Question

If f(x) = 1 + nx + \(\frac{n(n-1)}{2}x^2+\frac{n(n-1)(n-2)}{6}x^3+...+x^n\) then f"(1) =

• A. n(n - 1) 2ⁿ
• B. (n - 1) 2^n-1
• C. 2^n-1
• D. n(n - 1)2^n-2

Hint:

When differentiating polynomials, take the derivative term by term. In this case, the second derivative of the polynomial involves applying the power rule multiple times. For polynomials of the form \( f(x) = 1 + nx + \frac{n(n-1)}{2}x^2 + ... \), the general form of the second derivative at \( x = 1 \) simplifies to the leading term \( n(n - 1) 2^{n-2} \). This is useful for handling higher-order derivatives of polynomial functions.

Answer 1

The Correct Option is D

The correct answer is (D) : n(n - 1)2^n-2.

Answer 2

The correct answer is: (D) \( n(n - 1) 2^{n-2} \).

We are given the function \( f(x) \):

\(f(x) = 1 + nx + \frac{n(n-1)}{2}x^2 + \frac{n(n-1)(n-2)}{6}x^3 + ... + x^n\)

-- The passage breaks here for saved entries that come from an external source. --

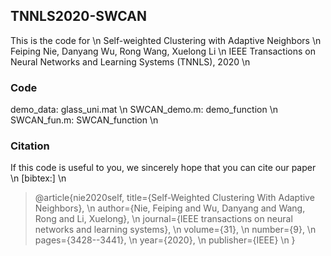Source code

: ## TNNLS2020-SWCAN
This is the code for \n
Self-weighted Clustering with Adaptive Neighbors \n
Feiping Nie, Danyang Wu, Rong Wang, Xuelong Li \n
IEEE Transactions on Neural Networks and Learning Systems (TNNLS), 2020 \n

### Code 
  demo_data: glass_uni.mat \n
  SWCAN_demo.m: demo_function \n
  SWCAN_fun.m: SWCAN_function \n

### Citation
If this code is useful to you, we sincerely hope that you can cite our paper \n
[bibtex:] \n

> @article{nie2020self,
  title={Self-Weighted Clustering With Adaptive Neighbors}, \n
  author={Nie, Feiping and Wu, Danyang and Wang, Rong and Li, Xuelong}, \n
  journal={IEEE transactions on neural networks and learning systems}, \n
  volume={31}, \n
  number={9}, \n
  pages={3428--3441}, \n
  year={2020}, \n
  publisher={IEEE} \n
}
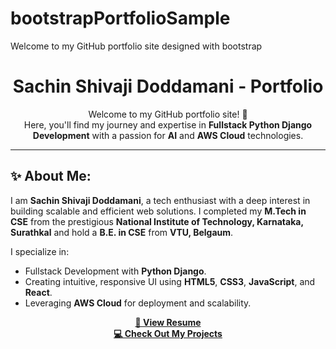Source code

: # bootstrapPortfolioSample
Welcome to my GitHub portfolio site designed with bootstrap

<h1 align="center">Sachin Shivaji Doddamani - Portfolio</h1>

<p align="center">Welcome to my GitHub portfolio site! 🚀<br>
Here, you'll find my journey and expertise in <strong>Fullstack Python Django Development</strong> with a passion for <strong>AI</strong> and <strong>AWS Cloud</strong> technologies.</p>

<hr>

<h2>✨ About Me:</h2>
<p>
I am <strong>Sachin Shivaji Doddamani</strong>, a tech enthusiast with a deep interest in building scalable and efficient web solutions. I completed my <strong>M.Tech in CSE</strong> from the prestigious <strong>National Institute of Technology, Karnataka, Surathkal</strong> and hold a <strong>B.E. in CSE</strong> from <strong>VTU, Belgaum</strong>.
</p>
<p>
I specialize in:
<ul>
  <li>Fullstack Development with <strong>Python Django</strong>.</li>
  <li>Creating intuitive, responsive UI using <strong>HTML5</strong>, <strong>CSS3</strong>, <strong>JavaScript</strong>, and <strong>React</strong>.</li>
  <li>Leveraging <strong>AWS Cloud</strong> for deployment and scalability.</li>
</ul>
</p>


<p align="center">
  <a href="#"><strong>📝 View Resume</strong></a> <br>
  <a href="#"><strong>💻 Check Out My Projects</strong></a>
</p>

We are tasked with finding \( f''(1) \), the second derivative of \( f(x) \) evaluated at \( x = 1 \). 
Step 1: Differentiate \( f(x) \)

The given expression for \( f(x) \) is a polynomial, and its general form is a sum of terms involving powers of \( x \). The second derivative of a polynomial is simply the term-by-term derivative taken twice. The first derivative \( f'(x) \) is: \[ f'(x) = n + \frac{n(n-1)}{2} \cdot 2x + \frac{n(n-1)(n-2)}{6} \cdot 3x^2 + ... + n \cdot x^{n-1} \] Simplifying the terms: \[ f'(x) = n + n(n-1) x + n(n-1)(n-2) x^2 + ... + n x^{n-1} \] Now, differentiate \( f'(x) \) to get \( f''(x) \): \[ f''(x) = n(n-1) + 2n(n-1)(n-2) x + 3n(n-1)(n-2)(n-3) x^2 + ... + n(n-1)(n-2) x^{n-3} \] Step 2: Evaluate \( f''(x) \) at \( x = 1 \)

Substituting \( x = 1 \) into the expression for \( f''(x) \): \[ f''(1) = n(n-1) + 2n(n-1)(n-2) + 3n(n-1)(n-2)(n-3) + ... + n(n-1)(n-2) \] The highest degree term is \( n(n-1) 2^{n-2} \), and this is the value of \( f''(1) \).
Therefore, the correct answer is (D) \( n(n - 1) 2^{n-2} \).